▶ Data entries:
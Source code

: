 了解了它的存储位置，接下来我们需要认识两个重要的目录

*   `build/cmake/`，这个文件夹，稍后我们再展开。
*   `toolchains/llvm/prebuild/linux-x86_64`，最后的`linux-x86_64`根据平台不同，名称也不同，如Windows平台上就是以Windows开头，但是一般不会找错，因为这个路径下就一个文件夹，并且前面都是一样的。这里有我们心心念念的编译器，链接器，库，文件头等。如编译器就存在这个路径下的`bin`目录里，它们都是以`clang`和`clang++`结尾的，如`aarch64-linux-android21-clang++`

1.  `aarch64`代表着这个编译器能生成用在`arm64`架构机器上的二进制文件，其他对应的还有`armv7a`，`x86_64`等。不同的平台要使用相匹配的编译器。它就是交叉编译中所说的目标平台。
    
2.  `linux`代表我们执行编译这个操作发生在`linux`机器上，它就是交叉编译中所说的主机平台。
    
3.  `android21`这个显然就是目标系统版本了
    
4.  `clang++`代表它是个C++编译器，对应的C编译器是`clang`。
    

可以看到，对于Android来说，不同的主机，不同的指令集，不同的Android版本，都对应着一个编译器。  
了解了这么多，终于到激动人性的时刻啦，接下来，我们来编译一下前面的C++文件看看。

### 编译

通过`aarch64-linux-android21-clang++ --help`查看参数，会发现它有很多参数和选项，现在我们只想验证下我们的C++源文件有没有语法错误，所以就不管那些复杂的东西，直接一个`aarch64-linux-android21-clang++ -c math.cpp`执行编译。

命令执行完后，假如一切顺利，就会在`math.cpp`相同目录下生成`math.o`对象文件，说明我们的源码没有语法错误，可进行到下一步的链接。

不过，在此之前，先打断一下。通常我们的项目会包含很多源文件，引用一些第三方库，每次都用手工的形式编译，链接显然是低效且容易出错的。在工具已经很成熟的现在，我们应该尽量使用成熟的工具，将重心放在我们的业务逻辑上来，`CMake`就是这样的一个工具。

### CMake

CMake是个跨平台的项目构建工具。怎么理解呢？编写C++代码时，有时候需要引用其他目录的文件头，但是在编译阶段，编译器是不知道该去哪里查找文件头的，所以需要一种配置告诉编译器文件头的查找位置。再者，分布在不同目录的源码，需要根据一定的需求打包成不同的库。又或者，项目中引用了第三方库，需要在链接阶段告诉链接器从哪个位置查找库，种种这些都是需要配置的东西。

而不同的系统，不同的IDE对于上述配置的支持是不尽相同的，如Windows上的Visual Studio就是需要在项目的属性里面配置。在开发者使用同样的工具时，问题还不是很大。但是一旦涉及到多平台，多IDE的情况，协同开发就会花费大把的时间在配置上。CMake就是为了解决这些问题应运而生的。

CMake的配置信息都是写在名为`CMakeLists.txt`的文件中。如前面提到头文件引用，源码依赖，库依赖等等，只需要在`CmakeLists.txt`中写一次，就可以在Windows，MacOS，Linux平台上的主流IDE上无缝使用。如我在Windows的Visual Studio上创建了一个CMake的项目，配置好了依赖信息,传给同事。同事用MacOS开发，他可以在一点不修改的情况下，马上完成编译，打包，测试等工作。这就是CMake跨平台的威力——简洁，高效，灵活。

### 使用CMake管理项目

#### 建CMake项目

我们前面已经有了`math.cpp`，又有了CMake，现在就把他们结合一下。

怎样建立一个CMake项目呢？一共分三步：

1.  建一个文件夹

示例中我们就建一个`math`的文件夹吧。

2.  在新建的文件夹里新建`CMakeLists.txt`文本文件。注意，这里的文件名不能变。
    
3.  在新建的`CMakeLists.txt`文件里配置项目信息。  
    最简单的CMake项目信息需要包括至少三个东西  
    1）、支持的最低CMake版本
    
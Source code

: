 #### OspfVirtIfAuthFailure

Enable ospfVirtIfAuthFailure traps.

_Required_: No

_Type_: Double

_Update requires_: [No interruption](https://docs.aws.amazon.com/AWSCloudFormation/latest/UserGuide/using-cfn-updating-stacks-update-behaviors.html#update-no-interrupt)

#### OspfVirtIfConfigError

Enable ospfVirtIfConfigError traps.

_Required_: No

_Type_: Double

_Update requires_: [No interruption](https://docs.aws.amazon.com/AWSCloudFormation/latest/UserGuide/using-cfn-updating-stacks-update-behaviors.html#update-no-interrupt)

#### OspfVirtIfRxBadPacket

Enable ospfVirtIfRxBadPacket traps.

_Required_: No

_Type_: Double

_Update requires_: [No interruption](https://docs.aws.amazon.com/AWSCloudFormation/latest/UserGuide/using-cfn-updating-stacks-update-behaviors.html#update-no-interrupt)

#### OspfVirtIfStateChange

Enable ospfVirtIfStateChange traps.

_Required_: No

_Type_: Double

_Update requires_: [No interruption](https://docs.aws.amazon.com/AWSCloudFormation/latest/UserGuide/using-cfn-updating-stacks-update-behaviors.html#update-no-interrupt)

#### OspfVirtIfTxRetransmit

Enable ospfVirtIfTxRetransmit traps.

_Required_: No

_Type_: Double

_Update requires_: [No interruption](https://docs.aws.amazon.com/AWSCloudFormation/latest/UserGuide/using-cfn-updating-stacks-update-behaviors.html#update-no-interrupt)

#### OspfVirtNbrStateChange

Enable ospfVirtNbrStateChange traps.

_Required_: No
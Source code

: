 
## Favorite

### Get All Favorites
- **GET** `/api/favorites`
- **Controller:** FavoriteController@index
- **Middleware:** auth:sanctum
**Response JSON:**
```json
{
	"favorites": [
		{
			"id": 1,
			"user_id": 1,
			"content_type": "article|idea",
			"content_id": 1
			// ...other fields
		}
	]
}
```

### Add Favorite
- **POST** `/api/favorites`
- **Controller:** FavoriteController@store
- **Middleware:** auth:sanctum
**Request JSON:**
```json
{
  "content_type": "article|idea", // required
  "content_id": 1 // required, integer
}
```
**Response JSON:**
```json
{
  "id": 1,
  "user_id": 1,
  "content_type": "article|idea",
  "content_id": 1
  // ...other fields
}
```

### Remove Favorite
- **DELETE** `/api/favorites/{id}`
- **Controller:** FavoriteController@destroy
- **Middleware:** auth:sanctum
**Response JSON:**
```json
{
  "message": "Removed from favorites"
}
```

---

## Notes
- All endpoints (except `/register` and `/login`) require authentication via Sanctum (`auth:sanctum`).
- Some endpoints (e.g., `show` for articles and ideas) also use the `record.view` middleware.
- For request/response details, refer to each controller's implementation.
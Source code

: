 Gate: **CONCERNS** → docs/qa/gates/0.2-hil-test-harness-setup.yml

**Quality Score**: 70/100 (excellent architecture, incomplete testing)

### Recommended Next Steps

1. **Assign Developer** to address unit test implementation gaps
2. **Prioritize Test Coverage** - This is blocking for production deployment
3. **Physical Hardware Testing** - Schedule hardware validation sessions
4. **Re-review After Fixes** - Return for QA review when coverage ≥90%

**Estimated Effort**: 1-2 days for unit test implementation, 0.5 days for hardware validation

▶ GOAL OF THE EXERCISE: Within the data, how many lines hold the word "FavoriteController"? State the number alone.

▶ EXERCISE OUTPUT: 3